• **Data under study**
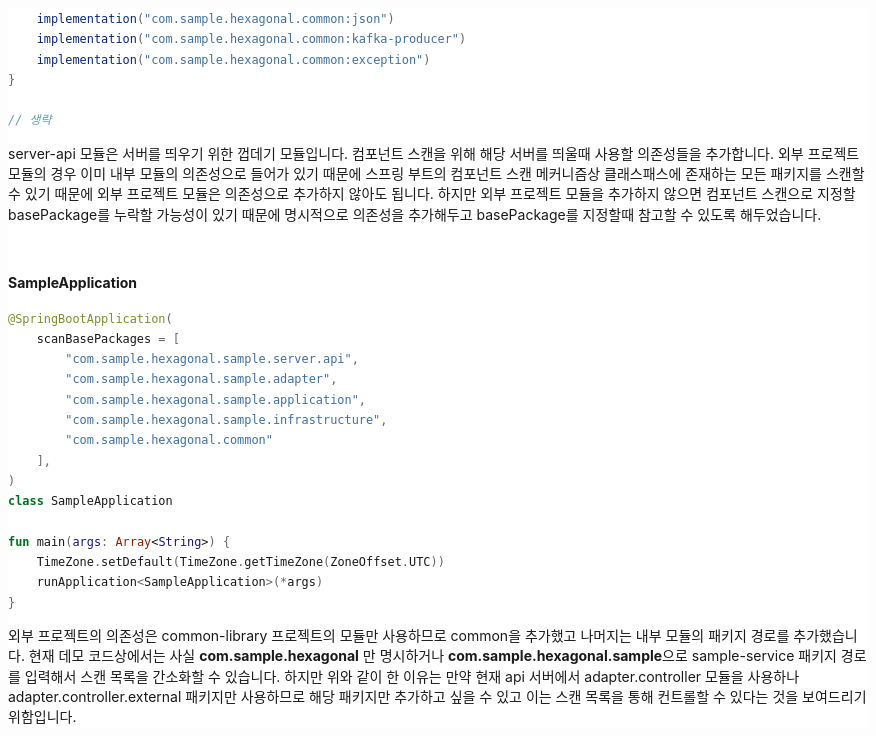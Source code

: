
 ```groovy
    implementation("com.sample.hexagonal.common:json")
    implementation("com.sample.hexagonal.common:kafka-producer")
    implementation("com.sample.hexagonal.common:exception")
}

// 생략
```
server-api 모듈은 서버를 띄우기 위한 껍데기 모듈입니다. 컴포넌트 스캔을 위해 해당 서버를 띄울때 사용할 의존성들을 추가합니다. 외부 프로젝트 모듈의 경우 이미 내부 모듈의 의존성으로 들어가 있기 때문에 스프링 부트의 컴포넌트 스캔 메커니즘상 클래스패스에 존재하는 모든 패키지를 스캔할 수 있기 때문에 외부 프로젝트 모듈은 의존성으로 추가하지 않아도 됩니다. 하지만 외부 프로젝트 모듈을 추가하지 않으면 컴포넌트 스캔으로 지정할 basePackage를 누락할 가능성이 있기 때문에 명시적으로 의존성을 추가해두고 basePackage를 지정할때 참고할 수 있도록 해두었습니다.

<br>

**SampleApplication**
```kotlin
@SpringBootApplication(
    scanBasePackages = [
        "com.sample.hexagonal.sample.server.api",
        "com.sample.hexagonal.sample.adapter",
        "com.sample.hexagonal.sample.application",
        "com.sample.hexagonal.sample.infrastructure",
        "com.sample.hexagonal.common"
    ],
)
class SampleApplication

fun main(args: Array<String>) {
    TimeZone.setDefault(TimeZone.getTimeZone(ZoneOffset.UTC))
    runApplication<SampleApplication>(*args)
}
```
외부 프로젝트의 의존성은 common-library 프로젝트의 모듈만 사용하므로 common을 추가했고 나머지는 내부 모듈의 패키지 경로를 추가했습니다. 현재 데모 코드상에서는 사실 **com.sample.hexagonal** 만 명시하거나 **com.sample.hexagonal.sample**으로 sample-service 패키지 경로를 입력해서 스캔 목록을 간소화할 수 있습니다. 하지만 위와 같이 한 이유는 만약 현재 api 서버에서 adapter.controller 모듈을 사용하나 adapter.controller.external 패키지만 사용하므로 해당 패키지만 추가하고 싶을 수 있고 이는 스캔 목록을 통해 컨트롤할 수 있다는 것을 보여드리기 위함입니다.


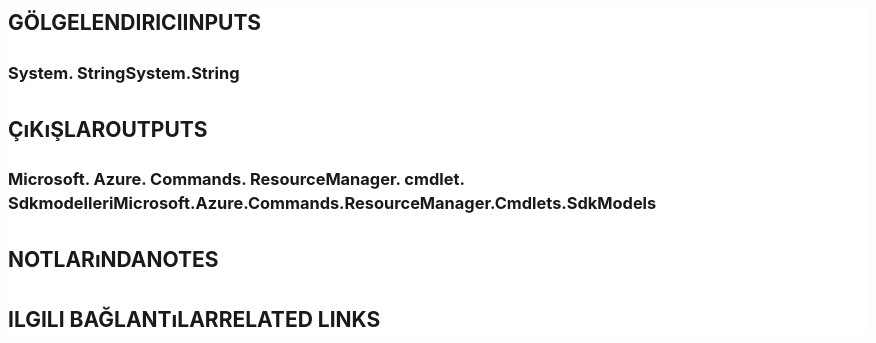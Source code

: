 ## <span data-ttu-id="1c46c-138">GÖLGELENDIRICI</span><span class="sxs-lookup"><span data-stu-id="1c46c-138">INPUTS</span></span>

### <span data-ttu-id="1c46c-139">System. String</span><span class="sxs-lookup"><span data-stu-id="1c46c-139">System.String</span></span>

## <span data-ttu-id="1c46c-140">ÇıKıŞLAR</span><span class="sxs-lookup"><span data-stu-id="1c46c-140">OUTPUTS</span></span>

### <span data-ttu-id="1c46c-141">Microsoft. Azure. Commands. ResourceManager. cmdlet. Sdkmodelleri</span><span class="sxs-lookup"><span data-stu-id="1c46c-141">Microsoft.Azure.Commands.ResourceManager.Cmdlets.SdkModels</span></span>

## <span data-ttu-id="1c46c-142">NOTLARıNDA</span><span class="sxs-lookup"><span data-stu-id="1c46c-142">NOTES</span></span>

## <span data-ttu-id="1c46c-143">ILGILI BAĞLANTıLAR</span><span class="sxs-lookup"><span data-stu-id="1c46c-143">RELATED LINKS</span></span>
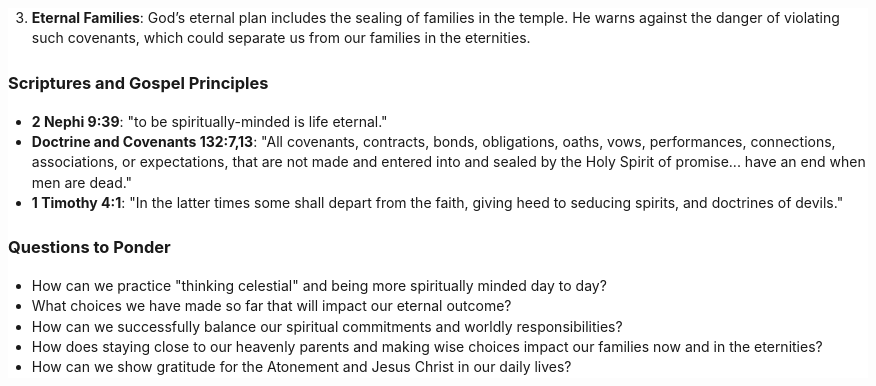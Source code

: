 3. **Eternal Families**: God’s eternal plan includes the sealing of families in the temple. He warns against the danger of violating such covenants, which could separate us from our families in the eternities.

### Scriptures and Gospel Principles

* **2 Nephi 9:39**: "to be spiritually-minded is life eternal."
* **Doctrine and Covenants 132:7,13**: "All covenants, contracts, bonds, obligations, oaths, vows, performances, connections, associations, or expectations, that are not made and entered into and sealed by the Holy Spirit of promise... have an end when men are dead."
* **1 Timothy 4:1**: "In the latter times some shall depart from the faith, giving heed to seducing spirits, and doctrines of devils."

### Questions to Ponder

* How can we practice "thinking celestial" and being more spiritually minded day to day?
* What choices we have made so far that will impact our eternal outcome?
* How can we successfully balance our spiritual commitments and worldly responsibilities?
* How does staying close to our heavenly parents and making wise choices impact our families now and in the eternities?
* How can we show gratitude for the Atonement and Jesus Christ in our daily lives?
--
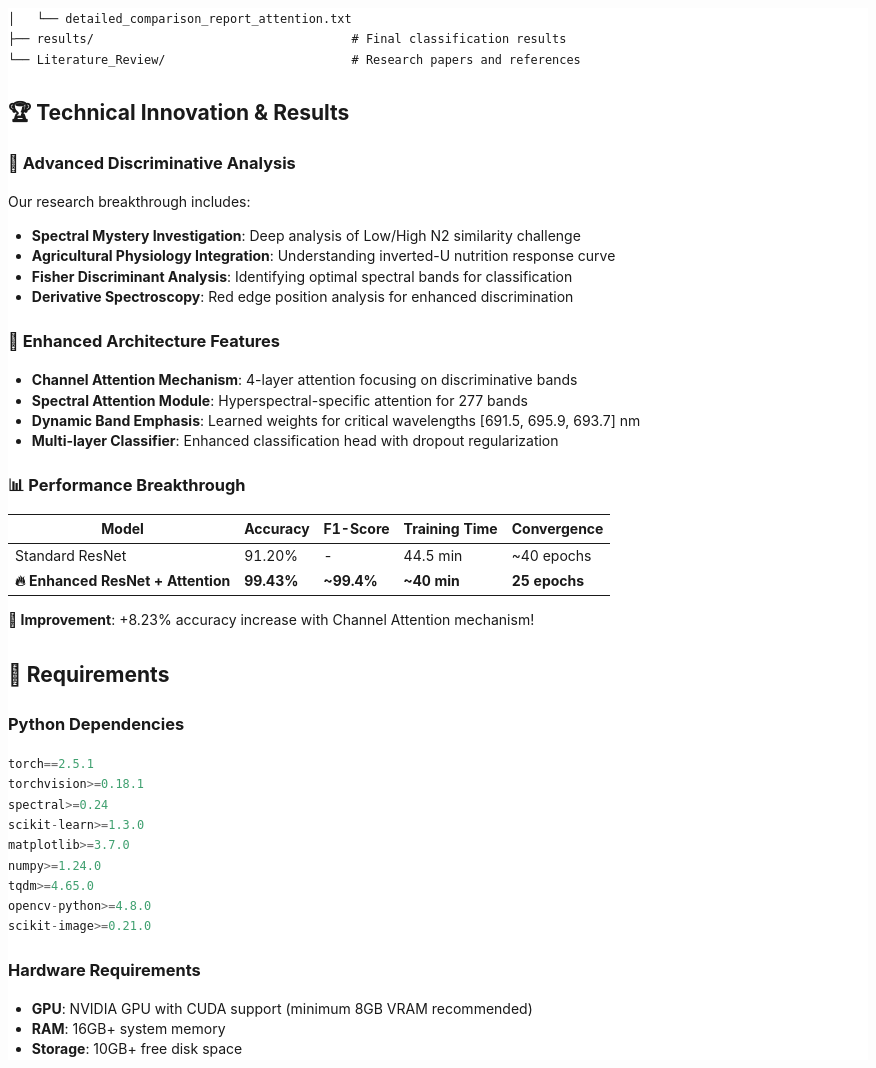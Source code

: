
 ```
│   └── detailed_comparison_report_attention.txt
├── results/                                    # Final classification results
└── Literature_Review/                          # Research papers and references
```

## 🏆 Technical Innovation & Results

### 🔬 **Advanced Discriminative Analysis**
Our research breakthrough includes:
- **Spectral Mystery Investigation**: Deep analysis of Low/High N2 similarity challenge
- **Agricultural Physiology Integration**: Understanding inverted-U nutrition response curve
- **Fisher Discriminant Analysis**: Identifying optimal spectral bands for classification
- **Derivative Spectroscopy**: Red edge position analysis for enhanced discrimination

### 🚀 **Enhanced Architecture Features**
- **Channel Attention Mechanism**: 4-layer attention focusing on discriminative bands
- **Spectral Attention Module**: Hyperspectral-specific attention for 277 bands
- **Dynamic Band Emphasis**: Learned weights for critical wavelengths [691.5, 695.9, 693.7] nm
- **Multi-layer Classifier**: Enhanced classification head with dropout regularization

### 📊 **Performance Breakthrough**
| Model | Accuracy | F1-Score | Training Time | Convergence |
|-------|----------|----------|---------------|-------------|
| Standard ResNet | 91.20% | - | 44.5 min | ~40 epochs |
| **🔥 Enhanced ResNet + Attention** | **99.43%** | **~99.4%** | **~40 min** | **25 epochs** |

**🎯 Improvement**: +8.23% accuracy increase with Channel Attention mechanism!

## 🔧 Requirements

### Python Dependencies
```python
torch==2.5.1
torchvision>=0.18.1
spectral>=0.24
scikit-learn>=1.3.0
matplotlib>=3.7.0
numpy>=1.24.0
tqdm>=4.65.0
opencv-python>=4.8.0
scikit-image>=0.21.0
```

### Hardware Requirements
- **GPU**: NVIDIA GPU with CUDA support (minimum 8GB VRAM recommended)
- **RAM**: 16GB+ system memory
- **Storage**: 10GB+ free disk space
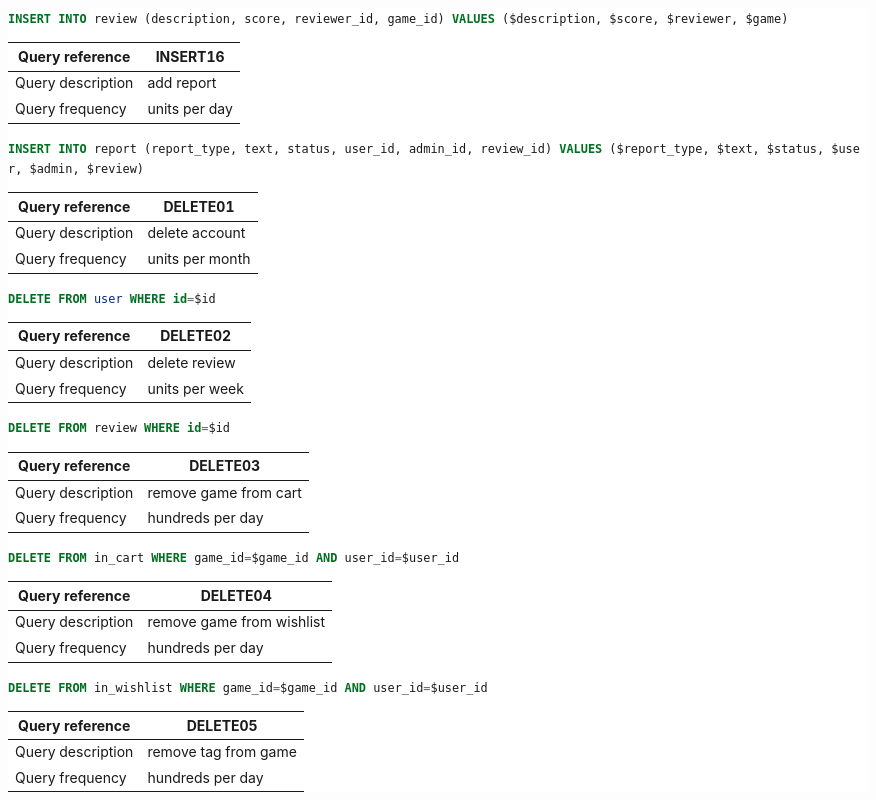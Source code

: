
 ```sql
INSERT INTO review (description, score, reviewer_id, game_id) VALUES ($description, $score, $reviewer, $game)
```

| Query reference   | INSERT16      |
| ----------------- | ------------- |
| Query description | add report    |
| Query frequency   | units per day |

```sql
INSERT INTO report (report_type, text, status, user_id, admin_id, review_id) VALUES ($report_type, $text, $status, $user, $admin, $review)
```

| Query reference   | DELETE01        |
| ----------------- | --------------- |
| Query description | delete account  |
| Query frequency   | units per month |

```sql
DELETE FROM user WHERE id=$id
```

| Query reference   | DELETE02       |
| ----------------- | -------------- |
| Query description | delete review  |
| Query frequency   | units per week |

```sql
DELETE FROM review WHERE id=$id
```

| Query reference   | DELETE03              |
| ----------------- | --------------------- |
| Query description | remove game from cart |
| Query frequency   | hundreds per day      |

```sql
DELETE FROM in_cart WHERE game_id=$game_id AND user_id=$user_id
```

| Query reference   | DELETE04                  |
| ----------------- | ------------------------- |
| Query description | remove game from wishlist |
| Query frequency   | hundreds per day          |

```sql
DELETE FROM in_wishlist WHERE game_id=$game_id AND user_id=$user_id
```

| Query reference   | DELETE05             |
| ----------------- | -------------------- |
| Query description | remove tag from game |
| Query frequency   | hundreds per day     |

• **Goal of the exercise**
Copy all lines above where "span" is present.

• **Reply to the exercise**
: ## <span data-ttu-id="1c46c-138">GÖLGELENDIRICI</span><span class="sxs-lookup"><span data-stu-id="1c46c-138">INPUTS</span></span>
### <span data-ttu-id="1c46c-139">System. String</span><span class="sxs-lookup"><span data-stu-id="1c46c-139">System.String</span></span>
## <span data-ttu-id="1c46c-140">ÇıKıŞLAR</span><span class="sxs-lookup"><span data-stu-id="1c46c-140">OUTPUTS</span></span>
### <span data-ttu-id="1c46c-141">Microsoft. Azure. Commands. ResourceManager. cmdlet. Sdkmodelleri</span><span class="sxs-lookup"><span data-stu-id="1c46c-141">Microsoft.Azure.Commands.ResourceManager.Cmdlets.SdkModels</span></span>
## <span data-ttu-id="1c46c-142">NOTLARıNDA</span><span class="sxs-lookup"><span data-stu-id="1c46c-142">NOTES</span></span>
## <span data-ttu-id="1c46c-143">ILGILI BAĞLANTıLAR</span><span class="sxs-lookup"><span data-stu-id="1c46c-143">RELATED LINKS</span></span>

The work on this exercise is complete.